Anyone well along with Docker?


What does anyone recommend as a reference / howto for those starting?


Yeah, appeals to me Docker for some upcoming stuff and sandboxes and isolation.   Looking for materials, cause what I am finding in search is type of stuff that makes humans write tech off and go climb a tree.


----------



## Technowix (May 15, 2016)

What do you mean by "material" ? 
The official documentation is pretty good, you will find everythings you need about it x)
If you have more precises questions, I'm not a pro-Docker but I have lot of ressources that my help you in certaint case !


----------



## Darwin (May 15, 2016)

Technowix said:


> What do you mean by "material" ?
> The official documentation is pretty good, you will find everythings you need about it x)
> If you have more precises questions, I'm not a pro-Docker but I have lot of ressources that my help you in certaint case !



+1.


The official docs are pretty good.

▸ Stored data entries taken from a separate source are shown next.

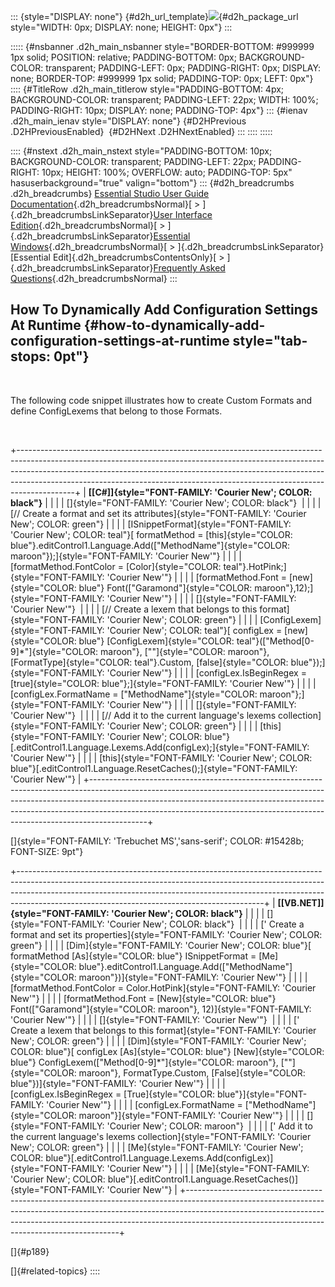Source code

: ::: {style="DISPLAY: none"}
[](ms-xhelp:///?Id=d2h_url_template){#d2h_url_template}![](!package_url!){#d2h_package_url style="WIDTH: 0px; DISPLAY: none; HEIGHT: 0px"}
:::

::::: {#nsbanner .d2h_main_nsbanner style="BORDER-BOTTOM: #999999 1px solid; POSITION: relative; PADDING-BOTTOM: 0px; BACKGROUND-COLOR: transparent; PADDING-LEFT: 0px; PADDING-RIGHT: 0px; DISPLAY: none; BORDER-TOP: #999999 1px solid; PADDING-TOP: 0px; LEFT: 0px"}
:::: {#TitleRow .d2h_main_titlerow style="PADDING-BOTTOM: 4px; BACKGROUND-COLOR: transparent; PADDING-LEFT: 22px; WIDTH: 100%; PADDING-RIGHT: 10px; DISPLAY: none; PADDING-TOP: 4px"}
::: {#ienav .d2h_main_ienav style="DISPLAY: none"}
[](ms-xhelp:///?Id=22283028-40a2-4573-a57b-4c4e872d7595){#D2HPrevious .D2HPreviousEnabled}  [](ms-xhelp:///?Id=1096b7fa-542b-4cb0-8514-1c19a006891f){#D2HNext .D2HNextEnabled}
:::
::::
:::::

:::: {#nstext .d2h_main_nstext style="PADDING-BOTTOM: 10px; BACKGROUND-COLOR: transparent; PADDING-LEFT: 22px; PADDING-RIGHT: 10px; HEIGHT: 100%; OVERFLOW: auto; PADDING-TOP: 5px" hasuserbackground="true" valign="bottom"}
::: {#d2h_breadcrumbs .d2h_breadcrumbs}
[Essential Studio User Guide Documentation](ms-xhelp:///?Id=12457748-09e3-4d74-a240-8e049cedf030){.d2h_breadcrumbsNormal}[ \> ]{.d2h_breadcrumbsLinkSeparator}[User Interface Edition](ms-xhelp:///?Id=c29296b7-531c-413b-a0ec-488ca1f7f669){.d2h_breadcrumbsNormal}[ \> ]{.d2h_breadcrumbsLinkSeparator}[Essential Windows](ms-xhelp:///?Id=e60759d8-47a4-4570-9d7a-16a68d63f2ea){.d2h_breadcrumbsNormal}[ \> ]{.d2h_breadcrumbsLinkSeparator}[Essential Edit]{.d2h_breadcrumbsContentsOnly}[ \> ]{.d2h_breadcrumbsLinkSeparator}[Frequently Asked Questions](ms-xhelp:///?Id=172af5c9-ec0f-43e6-8f45-f7e19f885c88){.d2h_breadcrumbsNormal}
:::

## How To Dynamically Add Configuration Settings At Runtime {#how-to-dynamically-add-configuration-settings-at-runtime style="tab-stops: 0pt"}

 

The following code snippet illustrates how to create Custom Formats and define ConfigLexems that belong to those Formats.

 

+--------------------------------------------------------------------------------------------------------------------------------------------------------------------------------------------------------------------------------------------------------------------------------------------------------------------------------------+
| **[\[C#\]]{style="FONT-FAMILY: 'Courier New'; COLOR: black"}**                                                                                                                                                                                                                                                                       |
|                                                                                                                                                                                                                                                                                                                                      |
| []{style="FONT-FAMILY: 'Courier New'; COLOR: black"}                                                                                                                                                                                                                                                                                 |
|                                                                                                                                                                                                                                                                                                                                      |
| [// Create a format and set its attributes]{style="FONT-FAMILY: 'Courier New'; COLOR: green"}                                                                                                                                                                                                                                        |
|                                                                                                                                                                                                                                                                                                                                      |
| [ISnippetFormat]{style="FONT-FAMILY: 'Courier New'; COLOR: teal"}[ formatMethod = [this]{style="COLOR: blue"}.editControl1.Language.Add([\"MethodName\"]{style="COLOR: maroon"});]{style="FONT-FAMILY: 'Courier New'"}                                                                                                               |
|                                                                                                                                                                                                                                                                                                                                      |
| [formatMethod.FontColor = [Color]{style="COLOR: teal"}.HotPink;]{style="FONT-FAMILY: 'Courier New'"}                                                                                                                                                                                                                                 |
|                                                                                                                                                                                                                                                                                                                                      |
| [formatMethod.Font = [new]{style="COLOR: blue"} Font([\"Garamond\"]{style="COLOR: maroon"},12);]{style="FONT-FAMILY: 'Courier New'"}                                                                                                                                                                                                 |
|                                                                                                                                                                                                                                                                                                                                      |
| []{style="FONT-FAMILY: 'Courier New'"}                                                                                                                                                                                                                                                                                               |
|                                                                                                                                                                                                                                                                                                                                      |
| [// Create a lexem that belongs to this format]{style="FONT-FAMILY: 'Courier New'; COLOR: green"}                                                                                                                                                                                                                                    |
|                                                                                                                                                                                                                                                                                                                                      |
| [ConfigLexem]{style="FONT-FAMILY: 'Courier New'; COLOR: teal"}[ configLex = [new]{style="COLOR: blue"} [ConfigLexem]{style="COLOR: teal"}([\"Method\[0-9\]\*\"]{style="COLOR: maroon"}, [\"\"]{style="COLOR: maroon"}, [FormatType]{style="COLOR: teal"}.Custom, [false]{style="COLOR: blue"});]{style="FONT-FAMILY: 'Courier New'"} |
|                                                                                                                                                                                                                                                                                                                                      |
| [configLex.IsBeginRegex = [true]{style="COLOR: blue"};]{style="FONT-FAMILY: 'Courier New'"}                                                                                                                                                                                                                                          |
|                                                                                                                                                                                                                                                                                                                                      |
| [configLex.FormatName = [\"MethodName\"]{style="COLOR: maroon"};]{style="FONT-FAMILY: 'Courier New'"}                                                                                                                                                                                                                                |
|                                                                                                                                                                                                                                                                                                                                      |
| []{style="FONT-FAMILY: 'Courier New'"}                                                                                                                                                                                                                                                                                               |
|                                                                                                                                                                                                                                                                                                                                      |
| [// Add it to the current language\'s lexems collection]{style="FONT-FAMILY: 'Courier New'; COLOR: green"}                                                                                                                                                                                                                           |
|                                                                                                                                                                                                                                                                                                                                      |
| [this]{style="FONT-FAMILY: 'Courier New'; COLOR: blue"}[.editControl1.Language.Lexems.Add(configLex);]{style="FONT-FAMILY: 'Courier New'"}                                                                                                                                                                                           |
|                                                                                                                                                                                                                                                                                                                                      |
| [this]{style="FONT-FAMILY: 'Courier New'; COLOR: blue"}[.editControl1.Language.ResetCaches();]{style="FONT-FAMILY: 'Courier New'"}                                                                                                                                                                                                   |
+--------------------------------------------------------------------------------------------------------------------------------------------------------------------------------------------------------------------------------------------------------------------------------------------------------------------------------------+

[]{style="FONT-FAMILY: 'Trebuchet MS','sans-serif'; COLOR: #15428b; FONT-SIZE: 9pt"} 

+-------------------------------------------------------------------------------------------------------------------------------------------------------------------------------------------------------------------------------------------------------------------------------------------------------+
| **[\[VB.NET\]]{style="FONT-FAMILY: 'Courier New'; COLOR: black"}**                                                                                                                                                                                                                                    |
|                                                                                                                                                                                                                                                                                                       |
| []{style="FONT-FAMILY: 'Courier New'; COLOR: black"}                                                                                                                                                                                                                                                  |
|                                                                                                                                                                                                                                                                                                       |
| [\' Create a format and set its properties]{style="FONT-FAMILY: 'Courier New'; COLOR: green"}                                                                                                                                                                                                         |
|                                                                                                                                                                                                                                                                                                       |
| [Dim]{style="FONT-FAMILY: 'Courier New'; COLOR: blue"}[ formatMethod [As]{style="COLOR: blue"} ISnippetFormat = [Me]{style="COLOR: blue"}.editControl1.Language.Add([\"MethodName\"]{style="COLOR: maroon"})]{style="FONT-FAMILY: 'Courier New'"}                                                     |
|                                                                                                                                                                                                                                                                                                       |
| [formatMethod.FontColor = Color.HotPink]{style="FONT-FAMILY: 'Courier New'"}                                                                                                                                                                                                                          |
|                                                                                                                                                                                                                                                                                                       |
| [formatMethod.Font = [New]{style="COLOR: blue"} Font([\"Garamond\"]{style="COLOR: maroon"}, 12)]{style="FONT-FAMILY: 'Courier New'"}                                                                                                                                                                  |
|                                                                                                                                                                                                                                                                                                       |
| []{style="FONT-FAMILY: 'Courier New'"}                                                                                                                                                                                                                                                                |
|                                                                                                                                                                                                                                                                                                       |
| [\' Create a lexem that belongs to this format]{style="FONT-FAMILY: 'Courier New'; COLOR: green"}                                                                                                                                                                                                     |
|                                                                                                                                                                                                                                                                                                       |
| [Dim]{style="FONT-FAMILY: 'Courier New'; COLOR: blue"}[ configLex [As]{style="COLOR: blue"} [New]{style="COLOR: blue"} ConfigLexem([\"Method\[0-9\]\*\"]{style="COLOR: maroon"}, [\"\"]{style="COLOR: maroon"}, FormatType.Custom, [False]{style="COLOR: blue"})]{style="FONT-FAMILY: 'Courier New'"} |
|                                                                                                                                                                                                                                                                                                       |
| [configLex.IsBeginRegex = [True]{style="COLOR: blue"}]{style="FONT-FAMILY: 'Courier New'"}                                                                                                                                                                                                            |
|                                                                                                                                                                                                                                                                                                       |
| [configLex.FormatName = [\"MethodName\"]{style="COLOR: maroon"}]{style="FONT-FAMILY: 'Courier New'"}                                                                                                                                                                                                  |
|                                                                                                                                                                                                                                                                                                       |
| []{style="FONT-FAMILY: 'Courier New'; COLOR: maroon"}                                                                                                                                                                                                                                                 |
|                                                                                                                                                                                                                                                                                                       |
| [\' Add it to the current language\'s lexems collection]{style="FONT-FAMILY: 'Courier New'; COLOR: green"}                                                                                                                                                                                            |
|                                                                                                                                                                                                                                                                                                       |
| [Me]{style="FONT-FAMILY: 'Courier New'; COLOR: blue"}[.editControl1.Language.Lexems.Add(configLex)]{style="FONT-FAMILY: 'Courier New'"}                                                                                                                                                               |
|                                                                                                                                                                                                                                                                                                       |
| [Me]{style="FONT-FAMILY: 'Courier New'; COLOR: blue"}[.editControl1.Language.ResetCaches()]{style="FONT-FAMILY: 'Courier New'"}                                                                                                                                                                       |
+-------------------------------------------------------------------------------------------------------------------------------------------------------------------------------------------------------------------------------------------------------------------------------------------------------+

[]{#p189} 

[]{#related-topics}
::::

I used it + some google fu.


Docker isn't a silver bullet like some people sell it, but is a good tool and has a lot of potential, even while having some caveats.


----------



## DomainBop (May 15, 2016)

list of commands: Docker Cheat Sheet https://github.com/wsargent/docker-cheat-sheet


----------



## drmike (May 16, 2016)

Technowix said:


> What do you mean by "material" ?
> The official documentation is pretty good, you will find everythings you need about it x)
> If you have more precises questions, I'm not a pro-Docker but I have lot of ressources that my help you in certaint case !



well that page --> https://docs.docker.com/


Yeah been there a lot lately... hardly intuitive or straightforward.  I appreciate the effort, but yeah, my time for demystifying this stuff is measured in sudden neck twitches.  RTFM I dig, when TFM reads right.  That just doesn't. Different strokes thing... Cliff notes to get monkey like me going would do wonders.


I ordered a copy of Adrian Mouat's Using Docker:
http://www.amazon.com/Using-Docker-Developing-Deploying-Containers/dp/1491915765/


Trying to get less of the crusty nerdkind on Docker and the abstraction.. More of I am a stupid arse dev and prone to spitting up boxes and toying with containers pre built.  Install this docker, no run it, and expose it to my workstation.   You know lame use, but what most use is 



DomainBop said:


> list of commands: Docker Cheat Sheet https://github.com/wsargent/docker-cheat-sheet



This is my speed man. Speaking to me. Mucho gracias!


----------



## Technowix (May 16, 2016)

For me, one of the biggest real advantage of docker is the "You can have a full infrastructure in less than a few kB"
Search for "docker compose" and others stuff like that @drmike and you will see that can be really cool ^^


----------